Before we dive into the essential chaos engineering principles, we need to define what chaos engineering really is and how the practice first started.
What is chaos engineering?
According to Gremlin, “Chaos engineering is a disciplined approach to identifying failures before they become outages.” By setting up monitoring tools and actively running chaos through your systems in production, you can see in real-time exactly how your service responds to pressure. Chaos engineering practices will look different between every team – but they’re always used as a method for the intentional injection of chaos into your systems. Chaos engineering allows teams to truly learn from the failure and performance of their applications and infrastructure.
The history of chaos engineering
Chaos engineering first became relevant as large internet companies began to implement more complex, cloud-based architecture and distributed systems. The scale of these projects became so large and complicated that teams needed to find new ways to test for failure in their systems. So, teams began to practice chaos engineering.

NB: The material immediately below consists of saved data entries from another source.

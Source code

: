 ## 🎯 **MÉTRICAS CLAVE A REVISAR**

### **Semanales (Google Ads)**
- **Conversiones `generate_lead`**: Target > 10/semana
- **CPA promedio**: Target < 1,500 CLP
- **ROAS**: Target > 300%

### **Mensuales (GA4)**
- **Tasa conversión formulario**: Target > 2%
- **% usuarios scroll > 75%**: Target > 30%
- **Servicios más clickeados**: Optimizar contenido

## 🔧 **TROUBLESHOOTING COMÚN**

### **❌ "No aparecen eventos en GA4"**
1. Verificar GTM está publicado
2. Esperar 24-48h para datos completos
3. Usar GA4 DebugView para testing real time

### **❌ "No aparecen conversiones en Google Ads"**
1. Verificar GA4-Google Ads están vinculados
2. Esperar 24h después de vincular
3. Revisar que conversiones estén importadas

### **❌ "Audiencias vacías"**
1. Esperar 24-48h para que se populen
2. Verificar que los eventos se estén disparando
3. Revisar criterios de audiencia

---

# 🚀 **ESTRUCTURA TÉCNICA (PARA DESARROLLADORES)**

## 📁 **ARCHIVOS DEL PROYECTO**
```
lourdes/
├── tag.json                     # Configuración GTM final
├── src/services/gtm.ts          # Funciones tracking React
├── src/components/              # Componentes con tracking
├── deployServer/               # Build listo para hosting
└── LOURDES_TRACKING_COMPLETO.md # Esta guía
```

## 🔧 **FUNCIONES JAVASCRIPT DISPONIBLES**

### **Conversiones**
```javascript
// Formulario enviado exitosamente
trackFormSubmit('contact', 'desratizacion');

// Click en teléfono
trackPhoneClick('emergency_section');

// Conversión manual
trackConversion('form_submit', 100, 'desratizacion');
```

Most people attribute the beginning of large-scale chaos engineering principles to Netflix’s Chaos Monkey and subsequently, Simian Army. According to Gremlin’s history of chaos engineering, Netflix made the move to AWS cloud-based infrastructure in 2010. Because of this, they needed to inject chaos into their systems to ensure positive streaming experiences in case of any downtime from Amazon servers. Hence, the creation of Chaos Monkey which eventually gave way to the complete suite of failure testing tools included in their Simian Army.
According to Netflix, Chaos Monkey is, “a tool that randomly disables production instances to make sure we can survive this common type of failure without any customer impact.” And, after the success of Chaos Monkey, the team built out the Simian Army – initially made up of Latency Monkey, Conformity Monkey, Doctor Monkey, Janitor Monkey, Security Monkey, 10-18 Monkey and Chaos Gorilla.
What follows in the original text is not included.